The city of Miami Beach has issued an apology after removing documents from its website Tuesday that contained residents’ unredacted personal information, including Social Security numbers, driver’s license numbers and federal tax identifications.
A folder within the city’s portal for archived public documents was removed hours after a Miami Beach resident flagged the problem to city officials.
But it appears the folder, which contained about 10,000 records related to utility billing, may have been publicly available for decades. It was created in 2001 and last modified in 2007, according to metadata on the page.
In a response to the Miami Herald on Wednesday, Miami Beach spokeswoman Melissa Berthier said the city was investigating how the situation occurred.
“Decades-old files on the city’s document management system were immediately removed from public view after the city learned some files contained personal information,” Berthier said. “The city’s Information Technology Department is conducting an investigation. We apologize for this error and are committed to identifying the extent of the exposure and doing our best to assist those affected.”

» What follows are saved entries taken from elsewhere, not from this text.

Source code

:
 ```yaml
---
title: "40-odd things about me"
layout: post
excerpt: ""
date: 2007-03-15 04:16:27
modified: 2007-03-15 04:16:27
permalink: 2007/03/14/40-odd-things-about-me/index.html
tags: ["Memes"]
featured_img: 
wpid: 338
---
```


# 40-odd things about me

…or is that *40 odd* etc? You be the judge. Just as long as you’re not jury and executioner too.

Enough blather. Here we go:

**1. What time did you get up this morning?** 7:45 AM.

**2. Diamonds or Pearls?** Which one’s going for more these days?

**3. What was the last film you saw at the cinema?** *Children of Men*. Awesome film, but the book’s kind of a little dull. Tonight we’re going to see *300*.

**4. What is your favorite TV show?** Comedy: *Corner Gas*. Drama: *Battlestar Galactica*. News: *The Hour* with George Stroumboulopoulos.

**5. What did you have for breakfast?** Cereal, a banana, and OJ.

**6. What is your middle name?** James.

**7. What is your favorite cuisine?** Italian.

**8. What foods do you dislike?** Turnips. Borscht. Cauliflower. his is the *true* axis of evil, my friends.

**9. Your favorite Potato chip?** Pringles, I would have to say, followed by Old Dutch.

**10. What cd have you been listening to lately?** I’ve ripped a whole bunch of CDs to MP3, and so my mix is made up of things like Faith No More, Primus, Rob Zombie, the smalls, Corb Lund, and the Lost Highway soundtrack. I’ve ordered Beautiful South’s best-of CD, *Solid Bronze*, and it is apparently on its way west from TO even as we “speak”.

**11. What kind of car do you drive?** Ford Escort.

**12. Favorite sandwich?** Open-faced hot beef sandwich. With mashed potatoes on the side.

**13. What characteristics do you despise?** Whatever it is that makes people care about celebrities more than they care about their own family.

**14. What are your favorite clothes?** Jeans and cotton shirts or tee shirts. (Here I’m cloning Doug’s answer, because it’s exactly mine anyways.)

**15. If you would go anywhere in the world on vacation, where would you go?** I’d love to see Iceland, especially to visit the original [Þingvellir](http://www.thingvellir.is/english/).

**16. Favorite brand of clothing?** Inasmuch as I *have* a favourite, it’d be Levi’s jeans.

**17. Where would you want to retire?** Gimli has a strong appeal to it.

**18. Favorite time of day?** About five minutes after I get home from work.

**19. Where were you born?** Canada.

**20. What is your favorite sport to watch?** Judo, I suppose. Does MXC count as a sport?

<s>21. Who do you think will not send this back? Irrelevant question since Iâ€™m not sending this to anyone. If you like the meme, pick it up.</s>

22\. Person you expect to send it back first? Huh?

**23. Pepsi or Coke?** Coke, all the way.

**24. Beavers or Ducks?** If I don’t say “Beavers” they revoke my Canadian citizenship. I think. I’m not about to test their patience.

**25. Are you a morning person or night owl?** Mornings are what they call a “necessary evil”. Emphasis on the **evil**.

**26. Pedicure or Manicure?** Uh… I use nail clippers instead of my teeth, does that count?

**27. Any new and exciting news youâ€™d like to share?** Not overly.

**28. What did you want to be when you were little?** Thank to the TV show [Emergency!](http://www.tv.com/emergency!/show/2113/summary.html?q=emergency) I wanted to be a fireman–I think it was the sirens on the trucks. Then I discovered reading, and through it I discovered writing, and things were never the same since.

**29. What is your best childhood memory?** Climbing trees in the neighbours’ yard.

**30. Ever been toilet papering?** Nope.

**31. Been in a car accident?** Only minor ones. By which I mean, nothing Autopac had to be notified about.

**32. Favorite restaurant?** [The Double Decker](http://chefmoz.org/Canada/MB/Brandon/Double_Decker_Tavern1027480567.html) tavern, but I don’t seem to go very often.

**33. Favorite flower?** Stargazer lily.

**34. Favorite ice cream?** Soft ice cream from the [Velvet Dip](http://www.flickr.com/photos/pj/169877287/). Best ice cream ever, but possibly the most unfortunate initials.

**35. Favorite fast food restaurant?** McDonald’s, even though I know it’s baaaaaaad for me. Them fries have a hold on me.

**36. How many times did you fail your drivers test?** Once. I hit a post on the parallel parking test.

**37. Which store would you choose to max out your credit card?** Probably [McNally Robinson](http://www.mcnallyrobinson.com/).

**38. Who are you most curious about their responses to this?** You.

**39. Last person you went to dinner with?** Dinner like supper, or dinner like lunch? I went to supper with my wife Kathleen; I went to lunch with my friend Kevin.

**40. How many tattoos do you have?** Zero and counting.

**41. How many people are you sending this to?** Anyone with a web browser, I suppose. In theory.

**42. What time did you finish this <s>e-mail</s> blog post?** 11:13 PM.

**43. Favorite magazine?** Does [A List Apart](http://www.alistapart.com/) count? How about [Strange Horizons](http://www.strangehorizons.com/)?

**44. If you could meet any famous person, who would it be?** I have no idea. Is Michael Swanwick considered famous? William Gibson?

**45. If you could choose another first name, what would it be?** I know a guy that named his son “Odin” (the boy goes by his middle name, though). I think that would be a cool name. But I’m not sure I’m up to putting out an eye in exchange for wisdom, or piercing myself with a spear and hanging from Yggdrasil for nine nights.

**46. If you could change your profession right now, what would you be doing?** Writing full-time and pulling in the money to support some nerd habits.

The resident who flagged the issue to the city had been looking up his home address on Google when he stumbled upon a link to a city utility record from 1993, which contained his Social Security and driver’s license numbers.

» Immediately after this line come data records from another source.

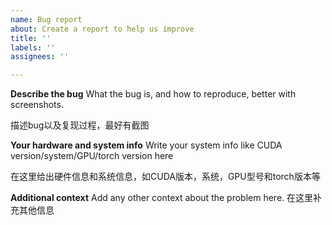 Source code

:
 ```yaml
---
name: Bug report
about: Create a report to help us improve
title: ''
labels: ''
assignees: ''

---
```


**Describe the bug**
What the bug is, and how to reproduce, better with screenshots.

描述bug以及复现过程，最好有截图

**Your hardware and system info**
Write your system info like CUDA version/system/GPU/torch version here

在这里给出硬件信息和系统信息，如CUDA版本，系统，GPU型号和torch版本等

**Additional context**
Add any other context about the problem here.
在这里补充其他信息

The man’s son-in-law sent a tip about the issue to the Herald.
The Herald reviewed dozens of the documents Tuesday, though it was unable to review all of them before the folder was taken offline. The publicly available documents included records — dated as early as 1988 and as late as 2006 — that memorialized various utility-related processes, including new customer applications, water meter replacements and water tap applications. Many of the documents were for transfers of utility services to new addresses.

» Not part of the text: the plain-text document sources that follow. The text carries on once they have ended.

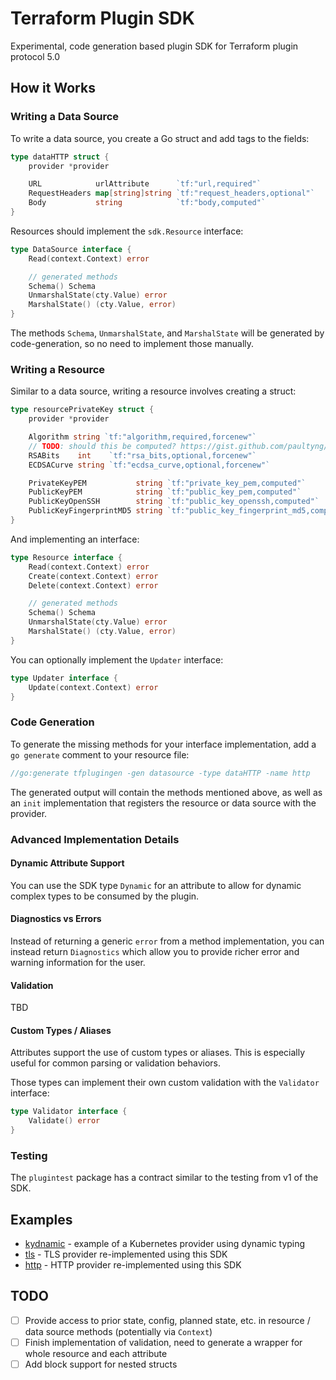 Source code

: # Terraform Plugin SDK

Experimental, code generation based plugin SDK for Terraform plugin protocol 5.0

## How it Works

### Writing a Data Source

To write a data source, you create a Go struct and add tags to the fields:

```go
type dataHTTP struct {
	provider *provider

	URL            urlAttribute      `tf:"url,required"`
	RequestHeaders map[string]string `tf:"request_headers,optional"`
	Body           string            `tf:"body,computed"`
}
```

Resources should implement the `sdk.Resource` interface:

```go
type DataSource interface {
	Read(context.Context) error

	// generated methods
	Schema() Schema
	UnmarshalState(cty.Value) error
	MarshalState() (cty.Value, error)
}
```

The methods `Schema`, `UnmarshalState`, and `MarshalState` will be generated by code-generation, so no need to implement those manually.

### Writing a Resource

Similar to a data source, writing a resource involves creating a struct:

```go
type resourcePrivateKey struct {
	provider *provider

	Algorithm string `tf:"algorithm,required,forcenew"`
	// TODO: should this be computed? https://gist.github.com/paultyng/58ba209b406a7c7f4aa1c9333285a9a2
	RSABits    int    `tf:"rsa_bits,optional,forcenew"`
	ECDSACurve string `tf:"ecdsa_curve,optional,forcenew"`

	PrivateKeyPEM           string `tf:"private_key_pem,computed"`
	PublicKeyPEM            string `tf:"public_key_pem,computed"`
	PublicKeyOpenSSH        string `tf:"public_key_openssh,computed"`
	PublicKeyFingerprintMD5 string `tf:"public_key_fingerprint_md5,computed"`
}
```

And implementing an interface:

```go
type Resource interface {
	Read(context.Context) error
	Create(context.Context) error
	Delete(context.Context) error

	// generated methods
	Schema() Schema
	UnmarshalState(cty.Value) error
	MarshalState() (cty.Value, error)
}
```

You can optionally implement the `Updater` interface:

```go
type Updater interface {
	Update(context.Context) error
}
```

### Code Generation

To generate the missing methods for your interface implementation, add a `go generate` comment to your resource file:

```go
//go:generate tfplugingen -gen datasource -type dataHTTP -name http
```

The generated output will contain the methods mentioned above, as well as an `init` implementation that registers the resource or data source with the provider.

### Advanced Implementation Details

#### Dynamic Attribute Support

You can use the SDK type `Dynamic` for an attribute to allow for dynamic complex types to be consumed by the plugin.

#### Diagnostics vs Errors

Instead of returning a generic `error` from a method implementation, you can instead return `Diagnostics` which allow you to provide richer error and warning information for the user.

#### Validation

TBD

#### Custom Types / Aliases

Attributes support the use of custom types or aliases. This is especially useful for common parsing or validation behaviors.

Those types can implement their own custom validation with the `Validator` interface:

```go
type Validator interface {
	Validate() error
}
```

### Testing

The `plugintest` package has a contract similar to the testing from v1 of the SDK.

## Examples

* [kydnamic](testproviders/kdynamic) - example of a Kubernetes provider using dynamic typing
* [tls](https://github.com/paultyng/terraform-provider-tls/tree/sdk) - TLS provider re-implemented using this SDK
* [http](https://github.com/paultyng/terraform-provider-http/tree/sdk) - HTTP provider re-implemented using this SDK

## TODO

* [ ] Provide access to prior state, config, planned state, etc. in resource / data source methods (potentially via `Context`)
* [ ] Finish implementation of validation, need to generate a wrapper for whole resource and each attribute
* [ ] Add block support for nested structs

The documents containing sensitive information were located within a section of the public document portal that held records from the city’s finance department. The portal houses hundreds of archived documents related to city business, including meeting minutes, campaign finance records and memos from the city manager.
Among the property owners whose information was exposed was Saul Gross, a Miami Beach city commissioner from 2001 to 2009. Reached by phone, Gross said he was unaware that a document he signed in 1993 for a South Beach condo building was available online. The document, which has now been removed, featured Gross’ driver’s license and Social Security numbers.
Gross said he wasn’t too disturbed by the revelation, given that “it’s so easy to steal people’s identities if you’re trying to.” Still, he said, “I’m not pleased to hear about it.”
“I’ve been lucky, I guess, that nobody’s ever tried to use it for nefarious purposes,” Gross said. “There is a lot of identity theft out there.”